Where Existentialism meets Exiledom
(About Nicholas Roerich's art)
by H.A. Anil Kumar
When Nicholas Konstantinovich Roerich (1874-1947) painted those innumerable Himalayan mountain ranges as images, over a stretch of his mature lifetime, he was always attempting to cross over the very mountains, beyond their real and metaphorical dimensions. Perhaps he was the initial diasopric Indian artist, much before Amrita Sher-gil¹ Nicholas Roerich was depicting the walls of India with its mythical past as its character. For the Europeans who depicted India it was a colonial expedition, and for the Russian it was a land of increasing uncertainty regarding the notion of home. May be he was painting from a side which was the wrong side, because home was what laid on the other side for him. He painted series of mountain scapes in India at Kulu, wherein currently a museum of his-self does exist.
Compare these mountains with Mont Sainte-Victoire that Cezanne painted and the Fuji Mountains based on which Katsushika Hokusai created the Ukiyo-e prints. Roerich was trying to do what the other two were not interested in doing.

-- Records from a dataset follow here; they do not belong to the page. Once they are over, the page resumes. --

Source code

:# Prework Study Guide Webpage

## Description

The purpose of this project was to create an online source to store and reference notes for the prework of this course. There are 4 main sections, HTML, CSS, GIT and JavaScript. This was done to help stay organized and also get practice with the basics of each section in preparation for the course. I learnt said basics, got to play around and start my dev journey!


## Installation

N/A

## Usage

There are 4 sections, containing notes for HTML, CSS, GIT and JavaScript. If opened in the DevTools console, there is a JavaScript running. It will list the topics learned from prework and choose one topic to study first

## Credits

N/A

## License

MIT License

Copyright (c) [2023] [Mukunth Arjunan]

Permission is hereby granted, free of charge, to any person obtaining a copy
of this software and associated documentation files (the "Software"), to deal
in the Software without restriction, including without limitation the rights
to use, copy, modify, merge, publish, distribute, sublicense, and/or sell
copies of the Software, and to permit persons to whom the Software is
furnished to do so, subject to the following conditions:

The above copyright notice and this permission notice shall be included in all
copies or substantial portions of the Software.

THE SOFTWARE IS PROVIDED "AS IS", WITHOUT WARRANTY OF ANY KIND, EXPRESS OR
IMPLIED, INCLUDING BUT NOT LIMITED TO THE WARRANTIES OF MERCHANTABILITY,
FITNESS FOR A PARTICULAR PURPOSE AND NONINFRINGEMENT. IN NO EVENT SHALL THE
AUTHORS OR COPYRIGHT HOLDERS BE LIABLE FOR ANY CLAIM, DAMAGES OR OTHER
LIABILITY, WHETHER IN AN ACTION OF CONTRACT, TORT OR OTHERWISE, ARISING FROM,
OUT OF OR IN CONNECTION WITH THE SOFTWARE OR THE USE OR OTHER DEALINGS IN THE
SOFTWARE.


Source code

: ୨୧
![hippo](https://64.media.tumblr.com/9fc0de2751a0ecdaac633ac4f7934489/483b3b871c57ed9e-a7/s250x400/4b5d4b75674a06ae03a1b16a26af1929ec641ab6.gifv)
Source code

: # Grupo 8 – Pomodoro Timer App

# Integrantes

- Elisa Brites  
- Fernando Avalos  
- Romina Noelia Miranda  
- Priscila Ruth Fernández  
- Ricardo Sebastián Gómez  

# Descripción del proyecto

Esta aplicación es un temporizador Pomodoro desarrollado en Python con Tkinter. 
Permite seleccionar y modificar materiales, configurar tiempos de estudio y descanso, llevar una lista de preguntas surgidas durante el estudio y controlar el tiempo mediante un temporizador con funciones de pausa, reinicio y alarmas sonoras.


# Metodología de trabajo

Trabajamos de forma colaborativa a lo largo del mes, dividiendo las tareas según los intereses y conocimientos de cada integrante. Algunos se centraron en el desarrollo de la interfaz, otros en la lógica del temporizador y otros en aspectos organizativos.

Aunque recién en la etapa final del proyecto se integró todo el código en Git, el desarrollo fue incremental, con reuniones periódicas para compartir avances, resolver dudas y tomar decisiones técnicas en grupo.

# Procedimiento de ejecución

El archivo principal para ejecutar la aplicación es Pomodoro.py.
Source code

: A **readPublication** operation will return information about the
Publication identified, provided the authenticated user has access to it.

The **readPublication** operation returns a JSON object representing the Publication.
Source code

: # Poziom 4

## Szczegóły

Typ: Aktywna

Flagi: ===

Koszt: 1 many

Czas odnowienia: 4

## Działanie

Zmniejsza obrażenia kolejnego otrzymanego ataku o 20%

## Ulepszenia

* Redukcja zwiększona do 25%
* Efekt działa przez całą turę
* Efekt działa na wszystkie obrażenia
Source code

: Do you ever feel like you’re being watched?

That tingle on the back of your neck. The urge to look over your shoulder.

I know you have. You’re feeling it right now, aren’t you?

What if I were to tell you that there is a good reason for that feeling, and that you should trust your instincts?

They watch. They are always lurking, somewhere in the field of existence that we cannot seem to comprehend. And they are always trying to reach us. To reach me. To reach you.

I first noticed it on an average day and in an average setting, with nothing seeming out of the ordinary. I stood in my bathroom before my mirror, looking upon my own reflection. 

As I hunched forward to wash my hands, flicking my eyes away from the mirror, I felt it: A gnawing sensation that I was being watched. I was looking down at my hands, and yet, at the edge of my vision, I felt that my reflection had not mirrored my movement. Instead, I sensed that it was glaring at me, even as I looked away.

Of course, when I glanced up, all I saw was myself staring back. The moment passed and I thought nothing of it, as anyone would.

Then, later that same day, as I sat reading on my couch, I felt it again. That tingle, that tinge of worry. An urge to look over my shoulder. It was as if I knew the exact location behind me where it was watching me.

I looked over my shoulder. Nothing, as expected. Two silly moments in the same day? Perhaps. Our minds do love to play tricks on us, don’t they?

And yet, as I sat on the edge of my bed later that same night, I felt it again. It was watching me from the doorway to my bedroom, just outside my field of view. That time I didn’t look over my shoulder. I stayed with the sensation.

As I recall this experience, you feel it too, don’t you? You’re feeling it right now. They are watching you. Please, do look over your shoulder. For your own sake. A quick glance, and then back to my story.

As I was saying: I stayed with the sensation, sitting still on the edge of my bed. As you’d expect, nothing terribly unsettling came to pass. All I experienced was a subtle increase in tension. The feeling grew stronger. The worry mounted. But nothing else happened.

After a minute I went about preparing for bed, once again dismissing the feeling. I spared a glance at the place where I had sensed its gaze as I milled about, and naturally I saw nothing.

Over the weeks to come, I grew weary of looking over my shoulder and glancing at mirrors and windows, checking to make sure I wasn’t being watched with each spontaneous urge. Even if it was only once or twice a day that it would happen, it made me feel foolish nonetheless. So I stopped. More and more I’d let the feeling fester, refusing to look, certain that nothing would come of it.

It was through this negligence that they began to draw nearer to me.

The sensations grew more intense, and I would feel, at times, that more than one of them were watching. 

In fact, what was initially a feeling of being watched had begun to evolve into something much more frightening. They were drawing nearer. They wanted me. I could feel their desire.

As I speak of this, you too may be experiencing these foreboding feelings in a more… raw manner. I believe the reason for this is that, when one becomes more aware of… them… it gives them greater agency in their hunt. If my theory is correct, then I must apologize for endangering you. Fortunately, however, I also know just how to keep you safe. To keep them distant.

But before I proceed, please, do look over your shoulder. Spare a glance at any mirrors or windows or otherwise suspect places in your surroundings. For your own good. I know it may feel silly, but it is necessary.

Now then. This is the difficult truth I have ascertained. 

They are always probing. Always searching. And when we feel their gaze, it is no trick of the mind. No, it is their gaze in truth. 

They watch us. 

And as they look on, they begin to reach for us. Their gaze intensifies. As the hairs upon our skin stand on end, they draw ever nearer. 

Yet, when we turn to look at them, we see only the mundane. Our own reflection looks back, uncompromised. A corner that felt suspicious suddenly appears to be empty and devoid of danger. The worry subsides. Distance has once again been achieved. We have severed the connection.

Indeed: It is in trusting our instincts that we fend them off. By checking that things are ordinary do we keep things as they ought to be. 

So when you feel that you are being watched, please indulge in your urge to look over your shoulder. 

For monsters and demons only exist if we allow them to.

He was representing that which he wanted but could not overcome. For the other two the mountains were the very conclusive canvas of contemplation. They went around it, only to bring back visuality, to rest upon the mountains they painted. For Roerich, though the hilly ranges were availed with a certain contemplative rock solid objects, they are also seen as barriers that the artist would like to overcome, in his pictures. And his very painting seems to be the best remedy for that!
Instead of using the classic oil and canvases, he used tempera layers, wherein the layers were mutually distinct, even when perceived for aesthetic consumption. He excavated, documented and did all that a typical Orientalist in the early part of the twentieth century was so enthused to do, in and around the area that he painted. He painted the area that he had traversed or the ones he wished to, in the near future. It was as if to (a) record, (b) document and (c) measure-draw them. All these three are the ingredients of 'mapping' a place. Either the cultural mapping he was into was done before an excavation (as a 'plan') or afterward (as a 'diary'). Just like a travelogue concludes only after the visited places are appropriately documented, the land and mountains that he painted seem to belong to a point wherein his anthropological sojourn would embark or conclude.
The mature painterly period of Nicholas Roerich was a period of tumultuous political upheaval that did not spare artists who wanted to contemplate upon those through cultural expressions (Naum Gabo, Pevsner, Chagall, Chaplin, Matisse and the like). However, though his seemingly ever lush colours in his paintings seems very iconoclastic, in the sense it seemed to belong to a classical Baroque tradition, they nevertheless along with his all other non-artistic, scientific preoccupation--yearned for a world which was utopian by nature. His writings and thought process believed in a unified ideal world based on cultural products. It was a world which was becoming more and more unrealistic, for, it seemed to be the result of a leisurely (but laboured) imagination of the elitist and the bourgeois, in an increasingly Marxist/leftist world ideology.²
Roerich's artistic biography is a network of visual travelogue, written from either the view point of an anthropologist or surveyed through the eyes of a painter. Like a Renaissance man, like Tagore, Tolstoy and Shivarama Karantha³ was he accumulating all that he had undergone, in the form of those mountain ranges, which look like theatre prop to the drama of his life? In his visual representation, he perhaps adopted a representational device that was more mythological than contemporary. Tiny figures, incidents and village-scapes act as pins on a notice board, in his paintings, wherein mythology comes as an unspecified narrative of the contemporary, with a background of mountain ranges, which withholds its own yet another kind of narrative. The cultural response based on mythical characters, to a life threatening contemporary political upheavals beginning with exiledome, might be an attempt to construe a space of one's own that the political foes might not be able to decipher.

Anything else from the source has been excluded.